Vom Aufstieg zum freien Fall

Felix Baumgartner wird am heutigen Dienstag bei seinem Sprung aus einer Raumkapsel aus 36.576 Metern Höhe versuchen, die Schallmauer im freien Fall zu durchbrechen. Gefahren lauern dabei sowohl beim Aufstieg als auch im freien Fall.
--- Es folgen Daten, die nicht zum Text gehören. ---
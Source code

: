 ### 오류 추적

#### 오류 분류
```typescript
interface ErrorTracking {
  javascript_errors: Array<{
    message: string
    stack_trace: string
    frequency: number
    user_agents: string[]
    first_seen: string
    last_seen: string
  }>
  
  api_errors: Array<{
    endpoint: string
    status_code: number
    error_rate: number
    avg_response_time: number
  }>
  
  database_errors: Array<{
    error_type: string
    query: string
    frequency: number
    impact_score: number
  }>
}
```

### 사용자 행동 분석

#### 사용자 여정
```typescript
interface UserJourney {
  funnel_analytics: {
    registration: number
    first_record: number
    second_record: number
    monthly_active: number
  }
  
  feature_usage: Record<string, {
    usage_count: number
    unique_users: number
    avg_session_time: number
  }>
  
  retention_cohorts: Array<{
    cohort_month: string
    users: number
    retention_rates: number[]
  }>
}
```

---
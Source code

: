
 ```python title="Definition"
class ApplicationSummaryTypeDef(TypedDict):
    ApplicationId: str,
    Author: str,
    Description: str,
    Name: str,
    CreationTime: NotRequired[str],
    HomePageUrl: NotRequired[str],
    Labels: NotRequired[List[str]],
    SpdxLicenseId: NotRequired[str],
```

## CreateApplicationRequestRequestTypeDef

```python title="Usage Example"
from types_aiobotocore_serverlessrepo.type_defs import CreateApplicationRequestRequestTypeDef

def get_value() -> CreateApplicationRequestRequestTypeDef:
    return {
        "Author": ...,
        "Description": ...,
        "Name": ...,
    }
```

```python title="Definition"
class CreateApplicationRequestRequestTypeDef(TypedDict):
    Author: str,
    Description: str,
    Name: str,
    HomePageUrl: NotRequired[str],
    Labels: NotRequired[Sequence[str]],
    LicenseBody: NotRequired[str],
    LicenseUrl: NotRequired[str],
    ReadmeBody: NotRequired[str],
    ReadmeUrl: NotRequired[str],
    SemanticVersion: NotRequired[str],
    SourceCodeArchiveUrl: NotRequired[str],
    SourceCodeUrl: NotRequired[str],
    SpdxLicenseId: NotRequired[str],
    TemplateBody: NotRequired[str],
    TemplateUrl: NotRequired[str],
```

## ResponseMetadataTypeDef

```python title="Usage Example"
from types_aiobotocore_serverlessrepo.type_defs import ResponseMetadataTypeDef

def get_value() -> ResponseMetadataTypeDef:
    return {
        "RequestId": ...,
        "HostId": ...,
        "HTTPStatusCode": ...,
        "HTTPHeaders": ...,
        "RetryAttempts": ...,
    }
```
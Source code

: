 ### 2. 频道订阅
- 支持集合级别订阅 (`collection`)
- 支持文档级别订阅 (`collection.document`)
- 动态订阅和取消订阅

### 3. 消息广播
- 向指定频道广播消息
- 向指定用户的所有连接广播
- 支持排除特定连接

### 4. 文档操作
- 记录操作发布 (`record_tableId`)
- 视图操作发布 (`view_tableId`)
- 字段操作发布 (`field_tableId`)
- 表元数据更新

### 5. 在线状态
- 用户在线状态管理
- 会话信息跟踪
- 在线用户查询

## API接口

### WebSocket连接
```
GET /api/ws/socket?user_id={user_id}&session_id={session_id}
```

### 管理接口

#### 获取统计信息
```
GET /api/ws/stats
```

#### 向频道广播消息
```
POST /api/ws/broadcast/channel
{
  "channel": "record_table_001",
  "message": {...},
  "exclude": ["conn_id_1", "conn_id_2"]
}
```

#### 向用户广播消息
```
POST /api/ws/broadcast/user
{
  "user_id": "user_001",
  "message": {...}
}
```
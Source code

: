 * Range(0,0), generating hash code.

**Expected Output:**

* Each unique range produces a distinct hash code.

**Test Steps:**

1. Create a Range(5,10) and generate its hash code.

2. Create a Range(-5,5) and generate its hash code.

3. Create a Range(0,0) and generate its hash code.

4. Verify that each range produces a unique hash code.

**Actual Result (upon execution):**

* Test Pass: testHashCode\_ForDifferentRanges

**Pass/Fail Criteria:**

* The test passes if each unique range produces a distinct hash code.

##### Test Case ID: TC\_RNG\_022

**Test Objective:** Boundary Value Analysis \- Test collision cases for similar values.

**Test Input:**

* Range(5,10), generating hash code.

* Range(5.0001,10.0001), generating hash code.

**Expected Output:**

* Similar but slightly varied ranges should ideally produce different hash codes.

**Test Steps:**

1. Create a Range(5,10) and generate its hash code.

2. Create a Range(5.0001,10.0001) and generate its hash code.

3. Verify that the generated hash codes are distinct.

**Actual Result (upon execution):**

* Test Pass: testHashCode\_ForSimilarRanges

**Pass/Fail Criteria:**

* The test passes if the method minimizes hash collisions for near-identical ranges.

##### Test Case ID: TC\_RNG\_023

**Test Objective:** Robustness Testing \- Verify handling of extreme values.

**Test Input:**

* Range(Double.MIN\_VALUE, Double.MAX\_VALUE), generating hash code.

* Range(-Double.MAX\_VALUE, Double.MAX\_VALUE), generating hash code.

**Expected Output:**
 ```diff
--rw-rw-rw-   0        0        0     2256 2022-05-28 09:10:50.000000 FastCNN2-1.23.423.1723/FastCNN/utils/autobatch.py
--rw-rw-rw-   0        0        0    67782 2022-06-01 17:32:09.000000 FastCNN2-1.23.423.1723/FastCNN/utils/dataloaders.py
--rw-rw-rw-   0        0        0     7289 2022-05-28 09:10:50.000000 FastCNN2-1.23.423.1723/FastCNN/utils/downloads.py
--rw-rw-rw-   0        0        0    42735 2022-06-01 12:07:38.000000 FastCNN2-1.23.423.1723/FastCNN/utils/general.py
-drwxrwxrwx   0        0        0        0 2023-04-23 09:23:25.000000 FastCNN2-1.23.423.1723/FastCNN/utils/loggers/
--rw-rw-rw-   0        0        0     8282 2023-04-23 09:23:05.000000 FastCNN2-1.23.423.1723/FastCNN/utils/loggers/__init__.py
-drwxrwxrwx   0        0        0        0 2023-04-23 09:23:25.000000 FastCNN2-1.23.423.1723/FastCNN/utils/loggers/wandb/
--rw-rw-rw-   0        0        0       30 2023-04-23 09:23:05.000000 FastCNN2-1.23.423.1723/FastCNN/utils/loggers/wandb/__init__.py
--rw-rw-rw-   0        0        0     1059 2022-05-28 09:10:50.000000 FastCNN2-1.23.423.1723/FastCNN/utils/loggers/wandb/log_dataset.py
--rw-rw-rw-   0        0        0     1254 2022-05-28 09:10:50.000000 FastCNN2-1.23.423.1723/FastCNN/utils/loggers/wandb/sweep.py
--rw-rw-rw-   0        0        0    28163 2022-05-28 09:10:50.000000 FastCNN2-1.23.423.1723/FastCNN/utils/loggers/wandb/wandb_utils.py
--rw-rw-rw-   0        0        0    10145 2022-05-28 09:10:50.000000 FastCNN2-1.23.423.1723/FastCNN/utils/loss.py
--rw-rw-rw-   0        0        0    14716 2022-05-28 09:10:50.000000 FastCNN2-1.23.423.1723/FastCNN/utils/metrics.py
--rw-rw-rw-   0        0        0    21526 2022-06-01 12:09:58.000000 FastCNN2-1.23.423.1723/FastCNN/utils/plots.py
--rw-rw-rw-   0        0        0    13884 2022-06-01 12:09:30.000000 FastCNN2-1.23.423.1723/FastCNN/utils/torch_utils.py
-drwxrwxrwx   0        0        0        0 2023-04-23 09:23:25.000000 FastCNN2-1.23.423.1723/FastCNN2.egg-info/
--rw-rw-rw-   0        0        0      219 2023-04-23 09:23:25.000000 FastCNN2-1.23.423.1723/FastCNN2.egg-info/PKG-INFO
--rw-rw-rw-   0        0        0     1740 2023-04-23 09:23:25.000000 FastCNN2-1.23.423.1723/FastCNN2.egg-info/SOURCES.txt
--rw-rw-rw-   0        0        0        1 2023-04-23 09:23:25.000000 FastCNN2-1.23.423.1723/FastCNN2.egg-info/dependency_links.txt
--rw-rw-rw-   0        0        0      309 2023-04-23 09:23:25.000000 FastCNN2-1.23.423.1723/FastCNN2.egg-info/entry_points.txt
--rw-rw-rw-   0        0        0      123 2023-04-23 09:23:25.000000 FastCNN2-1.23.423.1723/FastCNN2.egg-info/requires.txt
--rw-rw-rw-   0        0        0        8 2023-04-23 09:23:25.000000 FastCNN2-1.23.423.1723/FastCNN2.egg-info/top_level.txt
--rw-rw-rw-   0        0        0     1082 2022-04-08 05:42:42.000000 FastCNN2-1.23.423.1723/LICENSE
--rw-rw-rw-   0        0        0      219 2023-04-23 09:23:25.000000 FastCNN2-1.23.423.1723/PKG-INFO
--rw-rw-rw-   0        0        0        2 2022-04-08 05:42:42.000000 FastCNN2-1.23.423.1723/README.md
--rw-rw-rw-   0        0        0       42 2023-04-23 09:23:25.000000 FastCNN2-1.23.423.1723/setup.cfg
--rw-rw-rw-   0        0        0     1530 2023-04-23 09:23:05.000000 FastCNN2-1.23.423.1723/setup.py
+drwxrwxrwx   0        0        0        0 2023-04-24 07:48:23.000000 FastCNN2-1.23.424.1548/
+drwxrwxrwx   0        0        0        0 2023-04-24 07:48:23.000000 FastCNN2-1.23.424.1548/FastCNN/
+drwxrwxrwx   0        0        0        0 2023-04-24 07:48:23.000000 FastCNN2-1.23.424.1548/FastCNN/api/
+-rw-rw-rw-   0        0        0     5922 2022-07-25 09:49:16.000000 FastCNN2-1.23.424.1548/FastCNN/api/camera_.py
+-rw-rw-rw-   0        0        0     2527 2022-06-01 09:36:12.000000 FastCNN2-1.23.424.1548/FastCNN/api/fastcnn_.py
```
>> Mehr: Die Zahlen zum Rekordsprung

Bewusstlos Richtung Erde

Eine Kostprobe davon, was es bedeutet, mit einer Drehgeschwindigkeit von etwa 300 Kilometern die Stunde Richtung Erde zu rotieren, bekam der damalige Testpilot der US-Airforce Joseph Kittinger bei Vorbereitungen zu seinem Sprung aus 31.333 Metern im Jahr 1960. Zuvor war Kittinger bei einem Testsprung ins Trudeln geraten, die Fliehkraft war so stark, dass er seine Arme nicht mehr anziehen konnte, um sein Höhenmessgerät zu überprüfen. Kittinger wurde ohnmächtig, sein Fallschirm öffnete sich automatisch.

Auch Baumgartners Schirm wird sich von allein öffnen, doch verhindert dies keine Langzeitfolgen durch den Spin. „Es könnten schwere Störungen entstehen, die bleiben könnten“, sagt Köstler. Bei seinem Testsprung aus 29,6 Kilometer Höhe schaffte Baumgartner es zwar, einen Spin zu vermeiden, doch „sieben Kilometer mehr machen dort oben einiges aus“, sagt Köstler: Die Wahrscheinlichkeit des Trudelns sei noch größer.

Die zweite große Gefahr ist, dass Baumgartners Raumanzug der Schallgeschwindigkeit nicht standhält: Das kleinste Loch im Material und Baumgartners Blut würde durch den geringen Luftdruck zu sieden beginnen. Ob der spezielle Raumanzug der Belastung durch die Geschwindigkeit standhalten wird, weiß niemand.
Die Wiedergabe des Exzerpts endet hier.